E para quem jurava a pés juntos que os miseráveis dos inspectores só actuavam para prejudicar os mais pobres, os snacks bares duvidosos e os desgraçados dos feirantes que vendiam DVD’s acabados de editar a 5 euros e dos ciganos que “trocavam” roupas de marca (contrafeitas, claro está) por meia dúzia de “aérios”, para esses mal-intencionados, a acção levado a cabo pela ASAE em grandes casas de luxo como a Cartier, a Hermès e a Louis Vuitton deve ter-lhes calado momentaneamente as vozes.

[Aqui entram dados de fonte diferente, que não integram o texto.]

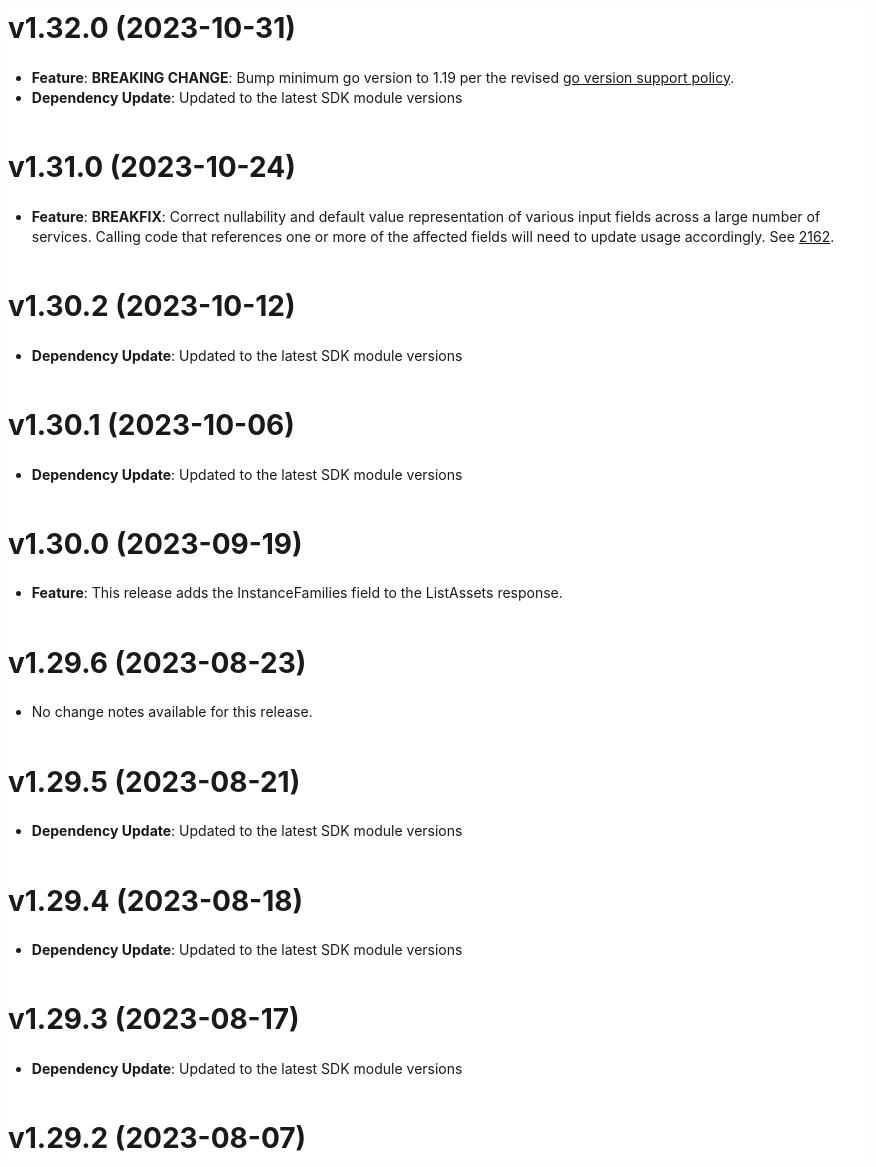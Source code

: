 # v1.32.0 (2023-10-31)

* **Feature**: **BREAKING CHANGE**: Bump minimum go version to 1.19 per the revised [go version support policy](https://aws.amazon.com/blogs/developer/aws-sdk-for-go-aligns-with-go-release-policy-on-supported-runtimes/).
* **Dependency Update**: Updated to the latest SDK module versions

# v1.31.0 (2023-10-24)

* **Feature**: **BREAKFIX**: Correct nullability and default value representation of various input fields across a large number of services. Calling code that references one or more of the affected fields will need to update usage accordingly. See [2162](https://github.com/aws/aws-sdk-go-v2/issues/2162).

# v1.30.2 (2023-10-12)

* **Dependency Update**: Updated to the latest SDK module versions

# v1.30.1 (2023-10-06)

* **Dependency Update**: Updated to the latest SDK module versions

# v1.30.0 (2023-09-19)

* **Feature**: This release adds the InstanceFamilies field to the ListAssets response.

# v1.29.6 (2023-08-23)

* No change notes available for this release.

# v1.29.5 (2023-08-21)

* **Dependency Update**: Updated to the latest SDK module versions

# v1.29.4 (2023-08-18)

* **Dependency Update**: Updated to the latest SDK module versions

# v1.29.3 (2023-08-17)

* **Dependency Update**: Updated to the latest SDK module versions

# v1.29.2 (2023-08-07)
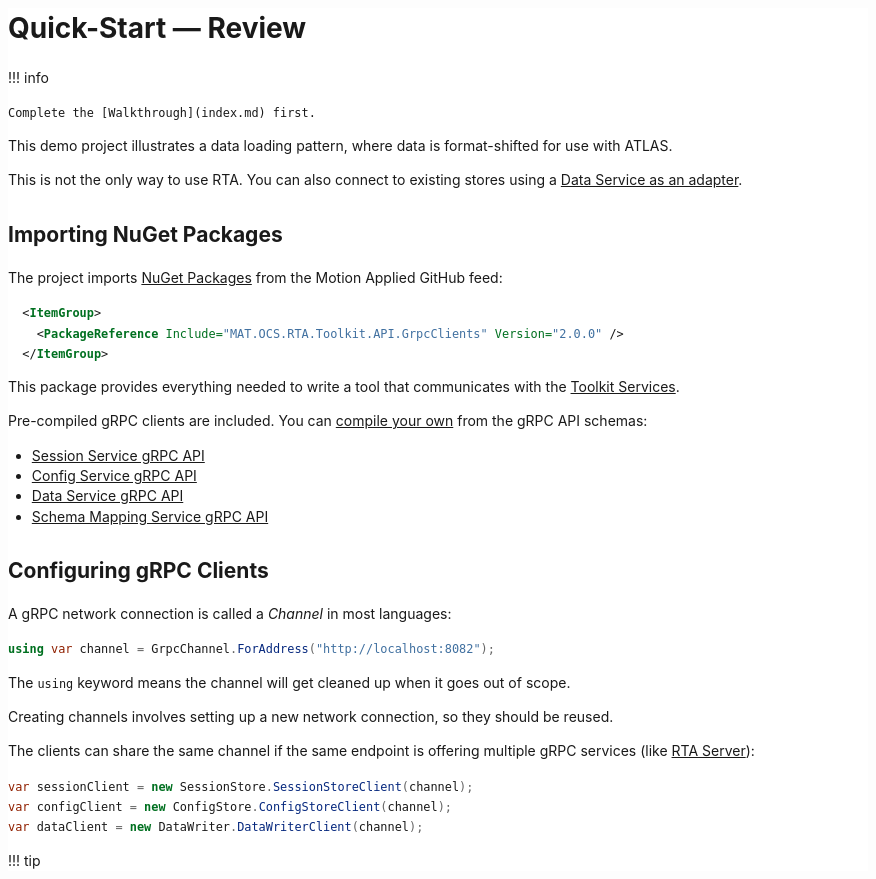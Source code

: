 # Quick-Start &mdash; Review

!!! info

    Complete the [Walkthrough](index.md) first.

This demo project illustrates a data loading pattern, where data is format-shifted for use with ATLAS.

This is not the only way to use RTA.
You can also connect to existing stores using a [Data Service as an adapter](../../../../../extending-atlas/rta/introduction/data-services.md). 

## Importing NuGet Packages

The project imports [NuGet Packages](../../../downloads.md#nuget-packages) from the Motion Applied GitHub feed:

```xml
  <ItemGroup>
    <PackageReference Include="MAT.OCS.RTA.Toolkit.API.GrpcClients" Version="2.0.0" />
  </ItemGroup>
```

This package provides everything needed to write a tool that communicates with the [Toolkit Services](../../../services/index.md).

Pre-compiled gRPC clients are included. You can [compile your own](https://developers.google.com/protocol-buffers) from the gRPC API schemas:

* [Session Service gRPC API](../../../services/rta-sessionsvc/grpc.md)
* [Config Service gRPC API](../../../services/rta-configsvc/grpc.md)
* [Data Service gRPC API](../../../services/rta-datasvc/grpc.md)
* [Schema Mapping Service gRPC API](../../../services/rta-schemamappingsvc/grpc.md)

## Configuring gRPC Clients

A gRPC network connection is called a _Channel_ in most languages:

```c#
using var channel = GrpcChannel.ForAddress("http://localhost:8082");
```

The `using` keyword means the channel will get cleaned up when it goes out of scope.

Creating channels involves setting up a new network connection, so they should be reused.

The clients can share the same channel if the same endpoint is offering multiple gRPC services (like [RTA Server](../../../services/rta-server/grpc.md)):

```c#
var sessionClient = new SessionStore.SessionStoreClient(channel);
var configClient = new ConfigStore.ConfigStoreClient(channel);
var dataClient = new DataWriter.DataWriterClient(channel);
```

!!! tip
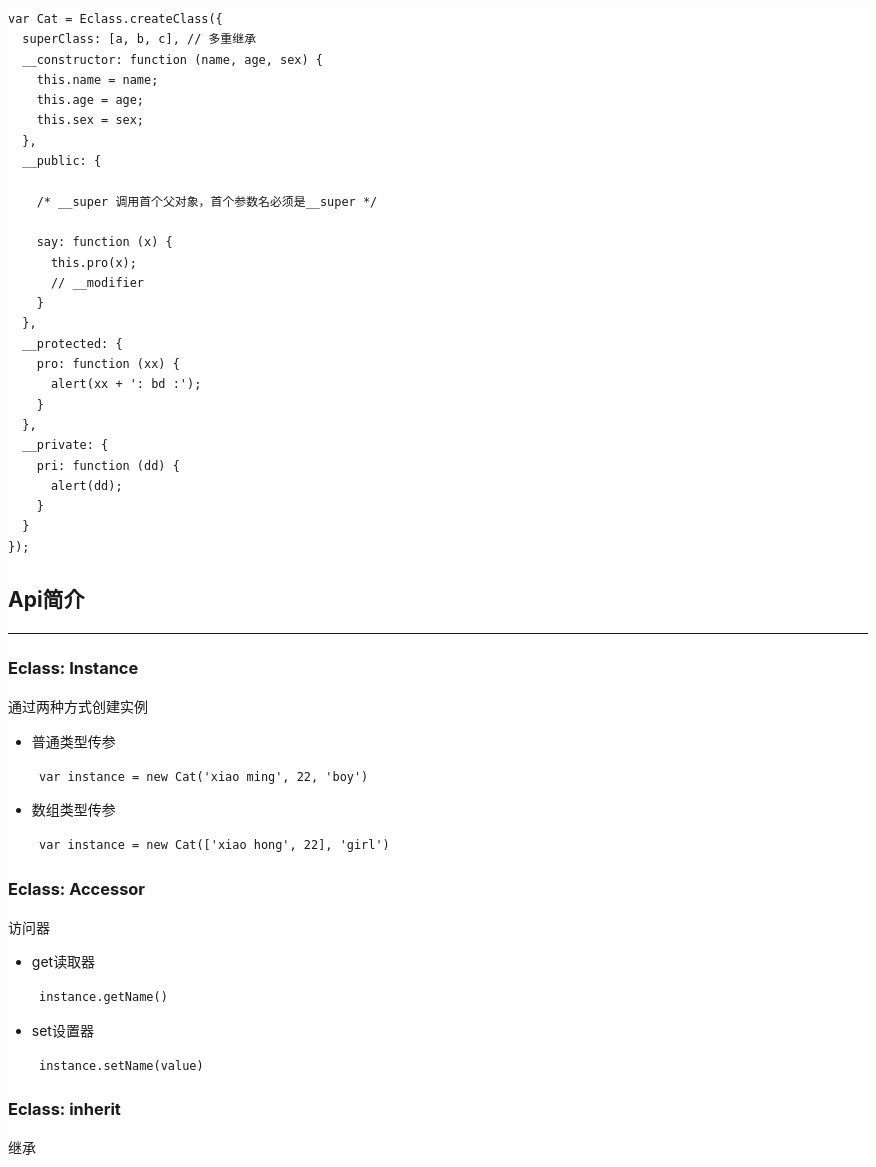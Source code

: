 	var Cat = Eclass.createClass({
	  superClass: [a, b, c], // 多重继承
	  __constructor: function (name, age, sex) {
	    this.name = name;
	    this.age = age;
	    this.sex = sex;
	  },
      __public: {
        
        /* __super 调用首个父对象，首个参数名必须是__super */
        
        say: function (x) {
          this.pro(x);
          // __modifier
        }
      },
      __protected: {
        pro: function (xx) {
          alert(xx + ': bd :');
        }
      },
      __private: {
        pri: function (dd) {
          alert(dd);
        }
      } 
    });

## Api简介
***

### Eclass: Instance
通过两种方式创建实例

 * 普通类型传参
 
		var instance = new Cat('xiao ming', 22, 'boy')
 * 数组类型传参
 
		var instance = new Cat(['xiao hong', 22], 'girl')

### Eclass: Accessor
访问器

 * get读取器
   
   		instance.getName()
 * set设置器
 
   		instance.setName(value)

### Eclass: inherit
继承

Se mo permitem (e não têm qualquer alternativa se não fazê-lo) quero tecer um pequeno aparte à intervenção nestas três casas de grandes marcas que, naturalmente, não são nada acessíveis ao comum dos mortais. É que, segundo uma lei de 1979, as lojas não podem vender produtos que não constem no respectivo alvará. O que quer dizer que a Louis Vuitton, por exemplo, tem todo o direito de vender bolsas e malas e tudo o mais que o tal alvará contemple, mas não pode vender caixas de fósforo nem saquinhos de pevides.

Dito isto, sublinho que estas empresas (que vendem produtos de luxo, não é demais insistir) e os seus departamentos jurídicos foram apanhados de surpresa porque desconheciam que neste país (logo neste pequeno país) há uma lei que impõe algumas restrições aos produtos que são vendidos nessas lojas. Pois o pequeno aparte que queria fazer diz respeito aos comentários/queixas feitos quer pela directora da Cartier, “Nem os nossos advogados sabiam que tínhamos essas limitações”, quer pela directora da Hermès “Parece uma perseguição às grandes marcas”.

Bem que essas senhoras têm alguma razão naquilo que dizem. Mesmo num mundo globalizado, ou até talvez por isso mesmo, quem tem por missão fazer leis, tem que saber que as mesmas nem sempre se aplicam a todos. Que é como quem diz, as ASAE’s desse mundo têm a obrigação de fiscalizar os tais feirantes e os restaurantes manhosos mas não as casas de comércio que têm um certo estatuto e que não deveriam estar abrangidas por regras tão mesquinhas.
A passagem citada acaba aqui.